Although such a mechanism does not bring in cofounders (tech or business) as everyone wants, it does put a few lucky ones in good positions to do so.
I think it is an interesting concept, and in theory will solve some of the founder/co-founder limitation. The challenge that jumps out to me though is the passion for your start-up that makes you give it a 100% vs another job. Swapping service can easily fall into another 20 hours of work vs "my baby". Except if there is a way to measure the quota/value of your work to the other founder and vice-versa. As a developer, it might take you 2 weeks to achieve something someone without the knowledge believes should take 2-3 days. So if there is a good metric measurement of value of work it might be worth a shot.
Hi John, Good idea but not applicable to startups in my opinion. Developers, Designers, Marketers, Founders join startups because they believe and buy into the vision of what is being built. Smart ones weigh the team, its ability to execute and must agree with the success factors. Their reward is the potential upside if successfully executed. Its a longer term commitment.
"Swapping services" to fill in the gaps which you lack is a good short term approach which may work for some tasks (such as legal work). But for tasks, which are core to the startup's survival and continuity (like product development), you need committed teammates.

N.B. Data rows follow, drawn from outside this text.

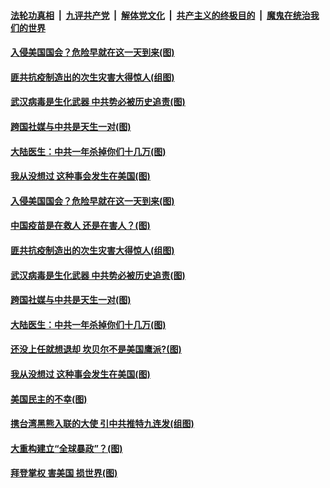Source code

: 

####  [法轮功真相](../../../../basic/blob/master/README.md?t=01190401) &nbsp;|&nbsp; [九评共产党](../../../../9ping.md/blob/master/README.md?t=01190401) &nbsp;|&nbsp; [解体党文化](../../../../jtdwh.md/blob/master/README.md?t=01190401)  &nbsp;|&nbsp; [共产主义的终极目的](../../../../gczydzjmd.md/blob/master/README.md?t=01190401) &nbsp;|&nbsp; [魔鬼在统治我们的世界](../../../../mgztzwmdsj.md/blob/master/README.md?t=01190401) 

#### [入侵美国国会？危险早就在这一天到来(图)](../pages/p4/959458.md?t=01190401) 

#### [匪共抗疫制造出的次生灾害大得惊人(组图)](../pages/p4/959462.md?t=01190401) 

#### [武汉病毒是生化武器 中共势必被历史追责(图)](../pages/p4/959455.md?t=01190401) 

#### [跨国社媒与中共是天生一对(图)](../pages/p4/959449.md?t=01190401) 

#### [大陆医生：中共一年杀掉你们十几万(图)](../pages/p4/959446.md?t=01190401) 

#### [我从没想过 这种事会发生在美国(图)](../pages/p4/959442.md?t=01190401) 

#### [入侵美国国会？危险早就在这一天到来(图)](../pages/p4/959458.md?t=01190401) 




#### [中国疫苗是在救人 还是在害人？(图)](../pages/p4/959473.md?t=01190401) 

#### [匪共抗疫制造出的次生灾害大得惊人(组图)](../pages/p4/959462.md?t=01190401) 

#### [武汉病毒是生化武器 中共势必被历史追责(图)](../pages/p4/959455.md?t=01190401) 

#### [跨国社媒与中共是天生一对(图)](../pages/p4/959449.md?t=01190401) 

#### [大陆医生：中共一年杀掉你们十几万(图)](../pages/p4/959446.md?t=01190401) 

#### [还没上任就想退却 坎贝尔不是美国鹰派?(图)](../pages/p4/959445.md?t=01190401) 

#### [我从没想过 这种事会发生在美国(图)](../pages/p4/959442.md?t=01190401) 






#### [美国民主的不幸(图)](../pages/p4/959336.md?t=01190401) 

#### [携台湾黑熊入联的大使 引中共推特九连发(组图)](../pages/p4/959372.md?t=01190401) 

#### [大重构建立“全球暴政”？(图)](../pages/p4/959328.md?t=01190401) 

#### [拜登掌权 害美国 损世界(图)](../pages/p4/959322.md?t=01190401) 

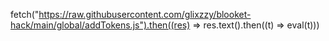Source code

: fetch("https://raw.githubusercontent.com/glixzzy/blooket-hack/main/global/addTokens.js").then((res) => res.text().then((t) => eval(t)))


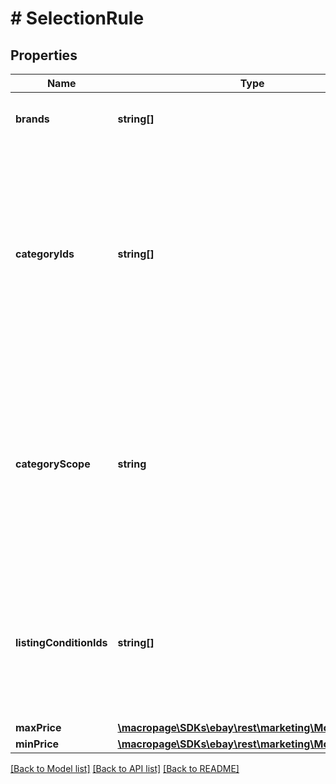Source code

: # # SelectionRule

## Properties

Name | Type | Description | Notes
------------ | ------------- | ------------- | -------------
**brands** | **string[]** | An array of product brands. For more details, see &lt;a href&#x3D;\&quot;/api-docs/sell/static/marketing/using-the-selectionrules-container.html \&quot;&gt;Using the selectionRules container&lt;/a&gt;. | [optional]
**categoryIds** | **string[]** | This field contains an array of the associated category ID(s).&lt;br&gt;&lt;br&gt;For &lt;a href&#x3D; \&quot;/api-docs/sell/static/marketing/using-the-selectionrules-container.html#Promotio \&quot;&gt;Item promotions&lt;/a&gt;, a single-item array containing the category ID associated with the promotion. Required when used in an Item promotion and either specifying a &lt;b&gt;selectionRules&lt;/b&gt; container or when &lt;b&gt;inventoryCriterionType&lt;/b&gt; is set to &lt;code&gt;INVENTORY_BY_RULE&lt;/code&gt;.&lt;br&gt;&lt;br&gt;For &lt;a href&#x3D; \&quot;/api-docs/sell/static/marketing/using-the-selectionrules-container.html#Campaign \&quot;&gt;Promoted Listing campaigns&lt;/a&gt;, an array of category ID(s) associated with the campaign. &lt;br&gt;&lt;br&gt;For information on how to get category IDs, see &lt;a href&#x3D; \&quot;/api-docs/sell/static/marketing/using-the-selectionrules-container.html#eBay \&quot;&gt;eBay Marketplace category IDs&lt;/a&gt; and &lt;a href&#x3D; \&quot;/api-docs/sell/static/marketing/using-the-selectionrules-container.html#Seller \&quot;&gt;Seller store category IDs&lt;/a&gt; | [optional]
**categoryScope** | **string** | This enumerated value indicates if the category ID for the item is an identifier for eBay categories or for a seller&#39;s eBay store categories. &lt;br&gt;&lt;br&gt;For &lt;a href&#x3D; \&quot;/api-docs/sell/static/marketing/using-the-selectionrules-container.html#Campaign \&quot;&gt;Promoted Listing campaigns&lt;/a&gt;, this field includes the type of the category ID for the item(s) to be included in the campaign.&lt;br&gt;&lt;br&gt;For &lt;a href&#x3D; \&quot;/api-docs/sell/static/marketing/using-the-selectionrules-container.html#Promotio \&quot;&gt;Item promotions&lt;/a&gt;, this field identifies the scope for the corresponding array as eBay categories or for a seller&#39;s eBay store categories. Required when used in an Item promotion and &lt;b&gt;inventoryCriterionType&lt;/b&gt; is set to &lt;code&gt;INVENTORY_BY_RULE&lt;/code&gt;.  For implementation help, refer to &lt;a href&#x3D;&#39;https://developer.ebay.com/api-docs/sell/marketing/types/pls:CategoryScopeEnum&#39;&gt;eBay API documentation&lt;/a&gt; | [optional]
**listingConditionIds** | **string[]** | A comma-separated list of unique identifiers for the conditions of listings to be included&lt;br&gt;&lt;br&gt;For &lt;a href&#x3D; \&quot;/api-docs/sell/static/marketing/using-the-selectionrules-container.html#Campaign \&quot;&gt;Promoted Listing campaigns&lt;/a&gt;, refer to &lt;a href&#x3D; \&quot;/api-docs/sell/static/marketing/pl-campaign-flow-pls.html#add-by-rule \&quot;&gt;Add items to the PLS campaign&lt;/a&gt;. Up to four IDs can be specified.&lt;br&gt;&lt;br&gt;For &lt;a href&#x3D; \&quot;/api-docs/sell/static/marketing/using-the-selectionrules-container.html#Promotio \&quot;&gt;Item promotions&lt;/a&gt;, refer to &lt;a href&#x3D; \&quot;/api-docs/sell/static/metadata/condition-id-values.html \&quot;&gt;Item condition ID and name values&lt;/a&gt;. | [optional]
**maxPrice** | [**\macropage\SDKs\ebay\rest\marketing\Model\Amount**](Amount.md) |  | [optional]
**minPrice** | [**\macropage\SDKs\ebay\rest\marketing\Model\Amount**](Amount.md) |  | [optional]

[[Back to Model list]](../../README.md#models) [[Back to API list]](../../README.md#endpoints) [[Back to README]](../../README.md)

I am in a similar situation right now. I am the founder of a four month old SaaS startup. Have put together a core team. Have built an MVP. We are talking with perspective customers to get the product / market fit feedback. As our needs are evolving, I am looking for a hands on developer / CTO to join the core team but am having a hard time finding one. Although I can offer to swap my entrepreneurial acumen and BizDev expertise, I don't think I will be able to swap back a seasoned, hands-on developer to meet our needs.

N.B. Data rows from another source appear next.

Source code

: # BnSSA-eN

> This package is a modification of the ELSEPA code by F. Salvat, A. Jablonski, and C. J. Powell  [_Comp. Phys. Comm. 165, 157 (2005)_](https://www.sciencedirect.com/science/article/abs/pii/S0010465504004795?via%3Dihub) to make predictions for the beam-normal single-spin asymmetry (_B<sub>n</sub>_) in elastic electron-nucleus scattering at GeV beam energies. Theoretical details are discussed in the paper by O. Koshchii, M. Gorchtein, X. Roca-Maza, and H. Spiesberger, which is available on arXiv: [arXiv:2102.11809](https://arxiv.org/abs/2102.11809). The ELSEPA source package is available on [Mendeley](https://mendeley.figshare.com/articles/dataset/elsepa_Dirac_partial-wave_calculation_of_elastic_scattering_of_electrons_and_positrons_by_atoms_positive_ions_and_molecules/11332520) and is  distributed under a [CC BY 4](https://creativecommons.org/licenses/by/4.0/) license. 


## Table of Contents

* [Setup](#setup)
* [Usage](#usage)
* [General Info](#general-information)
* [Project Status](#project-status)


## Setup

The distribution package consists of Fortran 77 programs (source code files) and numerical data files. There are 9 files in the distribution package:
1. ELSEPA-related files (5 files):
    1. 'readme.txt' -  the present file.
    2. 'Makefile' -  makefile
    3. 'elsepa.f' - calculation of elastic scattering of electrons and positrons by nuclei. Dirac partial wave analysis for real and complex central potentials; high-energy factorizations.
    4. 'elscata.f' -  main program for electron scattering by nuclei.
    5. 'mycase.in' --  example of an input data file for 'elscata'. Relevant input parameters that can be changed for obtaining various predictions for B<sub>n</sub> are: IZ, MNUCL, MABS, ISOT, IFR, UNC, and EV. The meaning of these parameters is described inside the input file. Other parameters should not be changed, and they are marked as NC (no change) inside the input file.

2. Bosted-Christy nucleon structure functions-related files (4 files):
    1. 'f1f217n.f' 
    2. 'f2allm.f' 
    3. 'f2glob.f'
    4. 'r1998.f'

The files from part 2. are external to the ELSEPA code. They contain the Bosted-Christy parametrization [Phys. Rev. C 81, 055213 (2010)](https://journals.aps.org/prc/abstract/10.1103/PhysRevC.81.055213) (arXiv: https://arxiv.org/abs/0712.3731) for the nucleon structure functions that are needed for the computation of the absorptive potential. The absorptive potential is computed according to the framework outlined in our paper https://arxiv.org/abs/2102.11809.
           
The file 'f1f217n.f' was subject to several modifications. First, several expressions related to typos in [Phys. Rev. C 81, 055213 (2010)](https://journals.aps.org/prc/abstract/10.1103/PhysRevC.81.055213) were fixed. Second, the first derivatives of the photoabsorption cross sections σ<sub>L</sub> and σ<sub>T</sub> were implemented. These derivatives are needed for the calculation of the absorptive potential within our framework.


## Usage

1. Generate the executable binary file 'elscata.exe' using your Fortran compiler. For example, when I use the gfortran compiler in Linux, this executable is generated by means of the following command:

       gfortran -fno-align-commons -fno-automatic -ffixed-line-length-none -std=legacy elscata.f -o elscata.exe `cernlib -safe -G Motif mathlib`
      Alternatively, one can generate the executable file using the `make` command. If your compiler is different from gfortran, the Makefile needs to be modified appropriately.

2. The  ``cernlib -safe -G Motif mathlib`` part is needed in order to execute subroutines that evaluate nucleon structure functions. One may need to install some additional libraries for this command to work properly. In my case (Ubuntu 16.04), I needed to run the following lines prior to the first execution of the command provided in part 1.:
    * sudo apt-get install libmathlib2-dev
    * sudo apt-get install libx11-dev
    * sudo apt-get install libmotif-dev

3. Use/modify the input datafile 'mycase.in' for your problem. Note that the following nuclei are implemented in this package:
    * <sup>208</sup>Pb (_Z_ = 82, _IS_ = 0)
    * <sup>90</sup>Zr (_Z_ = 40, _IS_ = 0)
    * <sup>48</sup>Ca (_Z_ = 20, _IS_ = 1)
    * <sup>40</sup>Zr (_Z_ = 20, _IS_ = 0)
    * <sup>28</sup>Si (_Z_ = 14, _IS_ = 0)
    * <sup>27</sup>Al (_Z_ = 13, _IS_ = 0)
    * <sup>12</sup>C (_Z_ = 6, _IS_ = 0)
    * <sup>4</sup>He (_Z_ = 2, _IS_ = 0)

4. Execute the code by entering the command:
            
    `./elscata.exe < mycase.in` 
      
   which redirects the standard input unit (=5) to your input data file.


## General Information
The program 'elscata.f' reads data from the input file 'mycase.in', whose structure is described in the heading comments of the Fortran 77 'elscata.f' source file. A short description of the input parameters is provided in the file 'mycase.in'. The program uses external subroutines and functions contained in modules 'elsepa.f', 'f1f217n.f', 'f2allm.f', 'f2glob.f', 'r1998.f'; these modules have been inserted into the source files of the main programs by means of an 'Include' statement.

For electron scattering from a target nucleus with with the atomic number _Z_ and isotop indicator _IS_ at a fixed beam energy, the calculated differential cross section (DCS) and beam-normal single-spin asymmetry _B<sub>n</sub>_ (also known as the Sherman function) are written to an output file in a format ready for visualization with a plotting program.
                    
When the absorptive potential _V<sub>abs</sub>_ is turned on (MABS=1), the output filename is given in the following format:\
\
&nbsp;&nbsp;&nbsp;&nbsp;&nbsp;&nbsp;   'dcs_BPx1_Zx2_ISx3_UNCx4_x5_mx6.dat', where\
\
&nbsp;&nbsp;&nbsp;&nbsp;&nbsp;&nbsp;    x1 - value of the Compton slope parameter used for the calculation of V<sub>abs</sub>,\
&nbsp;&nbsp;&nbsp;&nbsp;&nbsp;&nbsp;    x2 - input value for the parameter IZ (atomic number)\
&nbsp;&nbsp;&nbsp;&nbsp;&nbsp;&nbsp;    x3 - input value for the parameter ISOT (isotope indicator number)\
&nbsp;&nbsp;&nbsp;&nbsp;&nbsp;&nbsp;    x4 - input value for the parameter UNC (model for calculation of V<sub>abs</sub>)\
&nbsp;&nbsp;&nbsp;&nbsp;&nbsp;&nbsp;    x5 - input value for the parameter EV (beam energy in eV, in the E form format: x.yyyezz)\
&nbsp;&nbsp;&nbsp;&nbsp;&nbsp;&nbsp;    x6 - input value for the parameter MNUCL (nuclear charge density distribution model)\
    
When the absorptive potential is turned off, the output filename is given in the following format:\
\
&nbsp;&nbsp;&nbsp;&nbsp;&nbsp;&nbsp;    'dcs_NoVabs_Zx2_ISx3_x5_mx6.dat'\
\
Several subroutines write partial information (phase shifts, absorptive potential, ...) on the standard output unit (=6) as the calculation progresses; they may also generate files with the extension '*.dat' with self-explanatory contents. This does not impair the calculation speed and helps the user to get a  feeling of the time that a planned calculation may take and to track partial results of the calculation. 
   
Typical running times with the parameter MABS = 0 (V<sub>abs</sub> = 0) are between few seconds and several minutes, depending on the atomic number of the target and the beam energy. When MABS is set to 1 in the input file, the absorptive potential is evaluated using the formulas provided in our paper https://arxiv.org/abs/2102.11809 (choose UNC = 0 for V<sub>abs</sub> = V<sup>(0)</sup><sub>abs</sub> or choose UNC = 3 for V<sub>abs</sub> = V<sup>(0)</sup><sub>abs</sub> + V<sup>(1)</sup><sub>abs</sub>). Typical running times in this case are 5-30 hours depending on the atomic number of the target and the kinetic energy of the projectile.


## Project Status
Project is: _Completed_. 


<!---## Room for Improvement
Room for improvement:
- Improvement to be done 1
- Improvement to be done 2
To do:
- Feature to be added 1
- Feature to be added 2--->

So I must recruit and I am continuing to do so. If you or anyone you know is a driven, results oriented software developer with a background in cloud services, and is looking to join a startup, please feel free to reach out to me.
This is something you will find highly encouraged in many co-working spaces. If you're in an environment where you find many different people close by that have complimentary skills, it does have some benefit to barter services. If you have to go out and seek people to barter with from the general business public, this is more likely to be a waste of time because these more established businesses who have permanent offices don't have nearly the same need to or interest in barter, they have paying clients.
One of the advantages of barter is that you don't pay "retail" for other services, you often trade for time. It depends on the situation of course. Not every person whose services are expensive to customers will expect to barter based on price, though some will. A lawyer who can bill at $300/hr might not consider their hour equal to a developer who bills at $85/hr.
Again, barter is fine when available, but if you're not immediately adjacent to the person you want to trade with, offers to barter may be seen as insulting. It's a cultural thing.
Very good idea! What are you trying to market?